Actually, the air mass is part of the effect, but a smaller part than you might think. The spring mechanism of the cone suspension and the mass of the cone play a MUCH larger role. However, the volume of air inside the box, behind the speaker is important, not for its mass, but for its volume. A volume of air is also a spring because it can be compressed and decompressed.
The interface between a woofer cone and the air in to which it is supposed to launch an acoustic wave is very miss-matched.
That is to say, that the motor of the woofer, the magnet and coil, is very strong compared to the task of moving the tiny amount of air that is in front of the cone. It would be much better if a speaker had a huge moving surface that was evenly driven, all over, by much less force. This is why some people like electrostatic or planar dynamic speakers. But these methods are more expensive to manufacture and even WAY less efficient than cone speakers.
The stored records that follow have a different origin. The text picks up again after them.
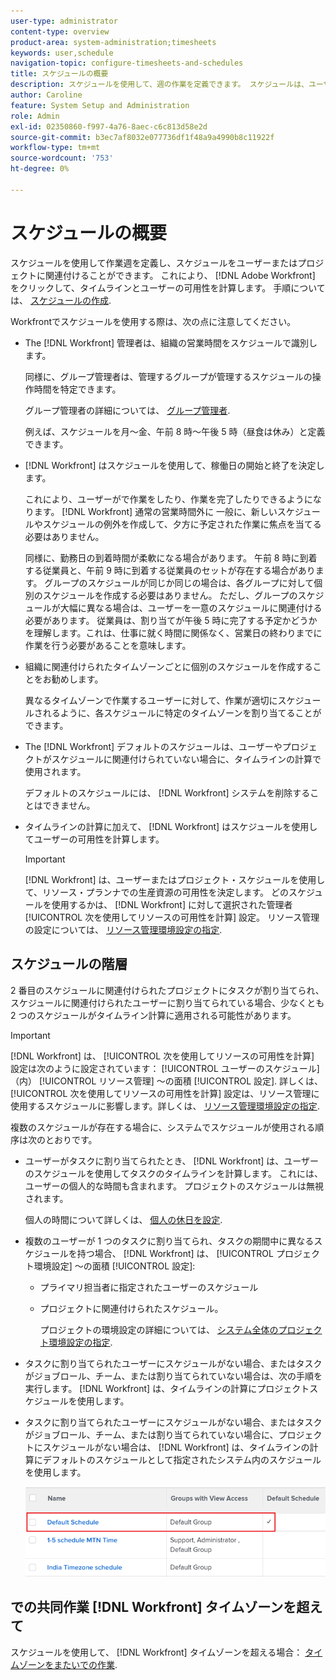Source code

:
 ```yaml
---
user-type: administrator
content-type: overview
product-area: system-administration;timesheets
keywords: user,schedule
navigation-topic: configure-timesheets-and-schedules
title: スケジュールの概要
description: スケジュールを使用して、週の作業を定義できます。 スケジュールは、ユーザーまたはプロジェクトに関連付けることができます。 これにより、 [!DNL Adobe Workfront] をクリックして、タイムラインとユーザーの可用性を計算します。 手順については、「スケジュールを作成する」を参照してください。
author: Caroline
feature: System Setup and Administration
role: Admin
exl-id: 02350860-f997-4a76-8aec-c6c813d58e2d
source-git-commit: b3ec7af8032e077736df1f48a9a4990b8c11922f
workflow-type: tm+mt
source-wordcount: '753'
ht-degree: 0%

---
```


# スケジュールの概要

スケジュールを使用して作業週を定義し、スケジュールをユーザーまたはプロジェクトに関連付けることができます。 これにより、 [!DNL Adobe Workfront] をクリックして、タイムラインとユーザーの可用性を計算します。 手順については、 [スケジュールの作成](../../../administration-and-setup/set-up-workfront/configure-timesheets-schedules/create-schedules.md).

Workfrontでスケジュールを使用する際は、次の点に注意してください。

* The [!DNL Workfront] 管理者は、組織の営業時間をスケジュールで識別します。

  同様に、グループ管理者は、管理するグループが管理するスケジュールの操作時間を特定できます。

  グループ管理者の詳細については、 [グループ管理者](../../../administration-and-setup/manage-groups/group-roles/group-administrators.md).

  例えば、スケジュールを月～金、午前 8 時～午後 5 時（昼食は休み）と定義できます。

* [!DNL Workfront] はスケジュールを使用して、稼働日の開始と終了を決定します。

  これにより、ユーザーがで作業をしたり、作業を完了したりできるようになります。 [!DNL Workfront] 通常の営業時間外に 一般に、新しいスケジュールやスケジュールの例外を作成して、夕方に予定された作業に焦点を当てる必要はありません。

  同様に、勤務日の到着時間が柔軟になる場合があります。 午前 8 時に到着する従業員と、午前 9 時に到着する従業員のセットが存在する場合があります。 グループのスケジュールが同じか同じの場合は、各グループに対して個別のスケジュールを作成する必要はありません。 ただし、グループのスケジュールが大幅に異なる場合は、ユーザーを一意のスケジュールに関連付ける必要があります。 従業員は、割り当てが午後 5 時に完了する予定かどうかを理解します。これは、仕事に就く時間に関係なく、営業日の終わりまでに作業を行う必要があることを意味します。

* 組織に関連付けられたタイムゾーンごとに個別のスケジュールを作成することをお勧めします。

  異なるタイムゾーンで作業するユーザーに対して、作業が適切にスケジュールされるように、各スケジュールに特定のタイムゾーンを割り当てることができます。

* The [!DNL Workfront] デフォルトのスケジュールは、ユーザーやプロジェクトがスケジュールに関連付けられていない場合に、タイムラインの計算で使用されます。

  デフォルトのスケジュールには、 [!DNL Workfront] システムを削除することはできません。

* タイムラインの計算に加えて、 [!DNL Workfront] はスケジュールを使用してユーザーの可用性を計算します。

  >[!IMPORTANT]
  >
  >[!DNL Workfront] は、ユーザーまたはプロジェクト・スケジュールを使用して、リソース・プランナでの生産資源の可用性を決定します。 どのスケジュールを使用するかは、 [!DNL Workfront] に対して選択された管理者 [!UICONTROL 次を使用してリソースの可用性を計算] 設定。 リソース管理の設定については、 [リソース管理環境設定の指定](../../../administration-and-setup/set-up-workfront/configure-system-defaults/configure-resource-mgmt-preferences.md).

## スケジュールの階層

2 番目のスケジュールに関連付けられたプロジェクトにタスクが割り当てられ、スケジュールに関連付けられたユーザーに割り当てられている場合、少なくとも 2 つのスケジュールがタイムライン計算に適用される可能性があります。

>[!IMPORTANT]
>
>[!DNL Workfront] は、 [!UICONTROL 次を使用してリソースの可用性を計算] 設定は次のように設定されています： [!UICONTROL ユーザーのスケジュール] （内） [!UICONTROL リソース管理] ～の面積 [!UICONTROL 設定]. 詳しくは、 [!UICONTROL 次を使用してリソースの可用性を計算] 設定は、リソース管理に使用するスケジュールに影響します。詳しくは、 [リソース管理環境設定の指定](../../../administration-and-setup/set-up-workfront/configure-system-defaults/configure-resource-mgmt-preferences.md).

複数のスケジュールが存在する場合に、システムでスケジュールが使用される順序は次のとおりです。

* ユーザーがタスクに割り当てられたとき、 [!DNL Workfront] は、ユーザーのスケジュールを使用してタスクのタイムラインを計算します。 これには、ユーザーの個人的な時間も含まれます。 プロジェクトのスケジュールは無視されます。

  個人の時間について詳しくは、 [個人の休日を設定](../../../workfront-basics/manage-your-account-and-profile/configuring-your-user-profile/personal-time-overview.md).

* 複数のユーザーが 1 つのタスクに割り当てられ、タスクの期間中に異なるスケジュールを持つ場合、 [!DNL Workfront] は、 [!UICONTROL プロジェクト環境設定] ～の面積 [!UICONTROL 設定]:

   * プライマリ担当者に指定されたユーザーのスケジュール
   * プロジェクトに関連付けられたスケジュール。

     プロジェクトの環境設定の詳細については、 [システム全体のプロジェクト環境設定の指定](../../../administration-and-setup/set-up-workfront/configure-system-defaults/set-project-preferences.md).

* タスクに割り当てられたユーザーにスケジュールがない場合、またはタスクがジョブロール、チーム、または割り当てられていない場合は、次の手順を実行します。 [!DNL Workfront] は、タイムラインの計算にプロジェクトスケジュールを使用します。
* タスクに割り当てられたユーザーにスケジュールがない場合、またはタスクがジョブロール、チーム、または割り当てられていない場合に、プロジェクトにスケジュールがない場合は、 [!DNL Workfront] は、タイムラインの計算にデフォルトのスケジュールとして指定されたシステム内のスケジュールを使用します。

  ![](assets/default-schedule.png)

## での共同作業 [!DNL Workfront] タイムゾーンを超えて

スケジュールを使用して、 [!DNL Workfront] タイムゾーンを超える場合： [タイムゾーンをまたいでの作業](../../../workfront-basics/tips-tricks-and-troubleshooting/working-across-timezones.md).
This is also why I like LOTS of little speakers instead of just a few bigger ones.
The best solution for any loud speaker system is a cone with a big horn on it!
The horn is an acoustic transformer. Just like an electric transformer can convert high voltage at low current into low voltage at high current, so a horn can transform high pressure at small surface area into low pressure at high surface area. The ratio of thrasformer effect comes from the area of the speaker opening compaired to the area of the mouth of the horn. Unfortunately, one horn is only effective for about 2.5 to 3 octaves. So multiple horns are needed to cover the whole 10 octaves. Horn dimensions are relative to acoustic wave lengths as well, so true first-octave horns are bigger than some houses!
There are some really great sounding horn speakers out there that approach 20% efficiency!
The horns I used in one of my designs put out 107dB @ 1W @ 1M. 107 - 120 = -13dB. That's about 1/20 or 5%. Not too bad!
James.